UNAPPEALED ORDER/JUDGMENT: EFFECT OF NOT APPEALING A SPECIFIC ISSUE OR ORDER ON THE PARTY AGAINST WHOM THE ISSUE OR ORDER WAS MADE

It is trite that any specific issue or order in a judgment not appealed by the party against whom the issue, finding or order is made is deemed acceptable to such party. Appeal is a grievance proceeding at the instance of the aggrieved. The court, not being an appellant, cannot enter the field and do what the party has not asked it to do. PER EJEMBI EKO, J.C.A

PRE-HEARING NOTICE: CONSEQUENCE OF THE FAILURE OF A PETITIONER TO APPLY FOR PRE-HEARING NOTICE

Where the petitioner fails to apply for pre-hearing notice, within the time envisaged, under paragraph 18 (1) of the 1st Schedule to the Electoral Act 2010 it would be taken that the Petition has been abandoned and amenable to be dismissed.

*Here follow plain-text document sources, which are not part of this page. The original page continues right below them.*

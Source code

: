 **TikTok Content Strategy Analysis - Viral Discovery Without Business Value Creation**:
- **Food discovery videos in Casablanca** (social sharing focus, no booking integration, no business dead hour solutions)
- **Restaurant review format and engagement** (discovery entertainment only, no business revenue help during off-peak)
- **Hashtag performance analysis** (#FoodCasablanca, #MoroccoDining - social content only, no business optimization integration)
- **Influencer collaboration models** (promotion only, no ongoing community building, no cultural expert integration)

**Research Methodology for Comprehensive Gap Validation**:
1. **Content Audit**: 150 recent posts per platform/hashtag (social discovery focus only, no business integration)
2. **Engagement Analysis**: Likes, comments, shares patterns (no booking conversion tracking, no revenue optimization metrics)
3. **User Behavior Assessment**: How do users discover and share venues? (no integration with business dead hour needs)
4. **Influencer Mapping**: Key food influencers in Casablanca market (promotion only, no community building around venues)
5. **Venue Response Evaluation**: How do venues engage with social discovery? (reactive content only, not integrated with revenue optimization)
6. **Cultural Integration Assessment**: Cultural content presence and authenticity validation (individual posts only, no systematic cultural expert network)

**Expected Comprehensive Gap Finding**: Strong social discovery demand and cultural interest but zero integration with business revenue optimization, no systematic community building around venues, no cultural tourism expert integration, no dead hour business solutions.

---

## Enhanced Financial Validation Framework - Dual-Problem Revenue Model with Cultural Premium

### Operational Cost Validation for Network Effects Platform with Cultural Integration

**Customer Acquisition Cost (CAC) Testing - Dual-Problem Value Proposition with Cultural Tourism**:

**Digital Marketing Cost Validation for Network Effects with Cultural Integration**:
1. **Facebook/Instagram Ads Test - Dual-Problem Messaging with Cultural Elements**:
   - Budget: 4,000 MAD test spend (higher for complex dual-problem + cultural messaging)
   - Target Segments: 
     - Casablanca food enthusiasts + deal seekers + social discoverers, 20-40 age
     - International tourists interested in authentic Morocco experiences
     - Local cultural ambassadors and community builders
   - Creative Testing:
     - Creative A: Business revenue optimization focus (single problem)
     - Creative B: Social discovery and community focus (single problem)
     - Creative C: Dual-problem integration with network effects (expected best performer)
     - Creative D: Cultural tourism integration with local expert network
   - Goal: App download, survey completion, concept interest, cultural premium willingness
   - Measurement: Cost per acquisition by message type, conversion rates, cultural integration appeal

UZO I. NDUKWE-ANAYANWU, J.C.A

JUSTICES:

UZO I. NDUKWE-ANYANWU Justice of The Court of Appeal of Nigeria

EJEMBI EKO Justice of The Court of Appeal of Nigeria

JOSEPH TINE TUR Justice of The Court of Appeal of Nigeria

Between

1. ACTION CONGRESS OF NIGERIA (ACN)
2. PASTOR GEORGE UBONG IKPE – Appellant(s)

AND

1. PEOPLES DEMOCRATIC PARTY (PDP)
2. HON. (BARR) EKONG SAMPSON
3. INDEPENDENT NATIONAL ELECTORAL COMMISSION (INEC) – Respondent(s)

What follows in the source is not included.